START Records to use
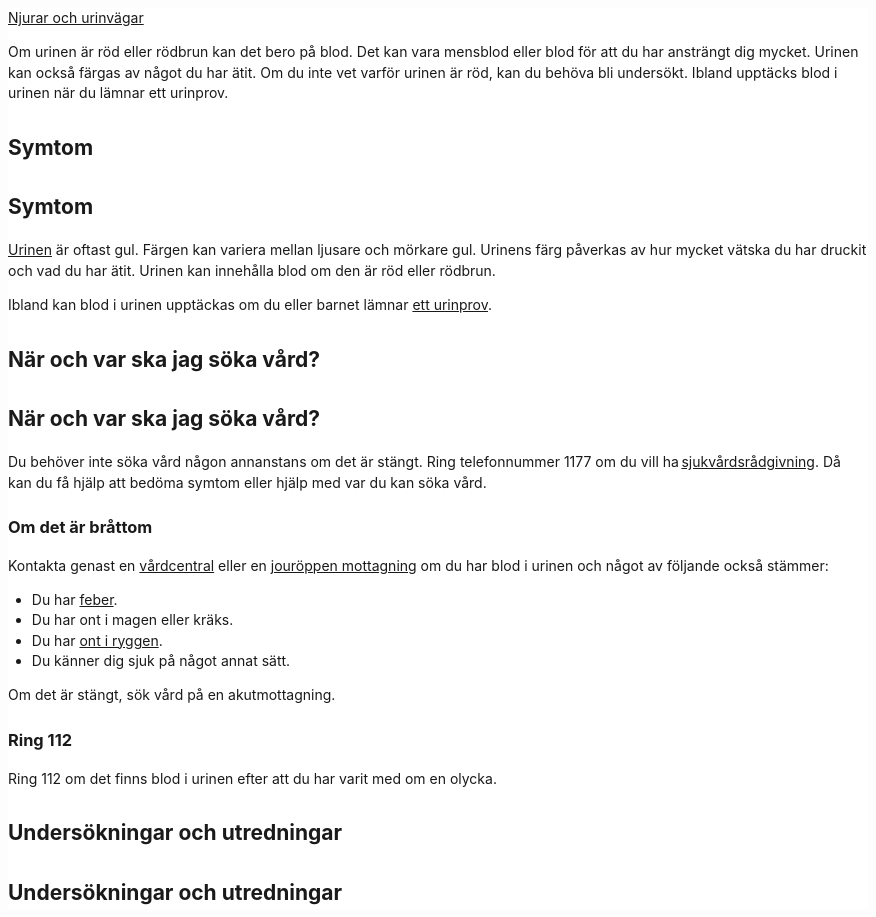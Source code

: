 [Njurar och urinvägar](https://www.1177.se/sjukdomar--besvar/njurar-och-urinvagar/)

Om urinen är röd eller rödbrun kan det bero på blod. Det kan vara mensblod eller blod för att du har ansträngt dig mycket. Urinen kan också färgas av något du har ätit. Om du inte vet varför urinen är röd, kan du behöva bli undersökt. Ibland upptäcks blod i urinen när du lämnar ett urinprov.

Symtom
------

Symtom
------

[Urinen](https://www.1177.se/liv--halsa/sa-fungerar-kroppen/njurar-och-urinvagar/) är oftast gul. Färgen kan variera mellan ljusare och mörkare gul. Urinens färg påverkas av hur mycket vätska du har druckit och vad du har ätit. Urinen kan innehålla blod om den är röd eller rödbrun.

Ibland kan blod i urinen upptäckas om du eller barnet lämnar [ett urinprov](https://www.1177.se/undersokning-behandling/undersokningar-och-provtagning/provtagning-och-matningar/avforingsprov/att-lamna-urinprov/).

När och var ska jag söka vård?
------------------------------

När och var ska jag söka vård?
------------------------------

Du behöver inte söka vård någon annanstans om det är stängt. Ring telefonnummer 1177 om du vill ha [sjukvårdsrådgivning](https://www.1177.se/om-1177/nar-du-ringer-1177/nar-du-ringer-1177/). Då kan du få hjälp att bedöma symtom eller hjälp med var du kan söka vård.

### Om det är bråttom

Kontakta genast en [vårdcentral](https://www.1177.se/lankbiblioteket/nationella-lankar/1177---lankar/hitta-vard---forinstallda-sok/hitta-vardcentral-nara-mig/) eller en [jouröppen mottagning](https://www.1177.se/lankbiblioteket/nationella-lankar/1177---lankar/hitta-vard---forinstallda-sok/hitta-jourmottagning-nara-mig/) om du har blod i urinen och något av följande också stämmer:

*   Du har [feber](https://www.1177.se/sjukdomar--besvar/infektioner/feber/sepsis---blodforgiftning/).
*   Du har ont i magen eller kräks.
*   Du har [ont i ryggen](https://www.1177.se/sjukdomar--besvar/skelett-leder-och-muskler/rygg-och-nacke/ont-i-ryggen/).
*   Du känner dig sjuk på något annat sätt.

Om det är stängt, sök vård på en akutmottagning.

### Ring 112

Ring 112 om det finns blod i urinen efter att du har varit med om en olycka.

Undersökningar och utredningar
------------------------------

Undersökningar och utredningar
------------------------------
END Records to use
Set down, exactly as they appear, the line holding "Om det är stängt, sök" and every line after it until the records end.

-- Task output --
Om det är stängt, sök vård på en akutmottagning.

### Ring 112

Ring 112 om det finns blod i urinen efter att du har varit med om en olycka.

Undersökningar och utredningar
------------------------------

Undersökningar och utredningar
------------------------------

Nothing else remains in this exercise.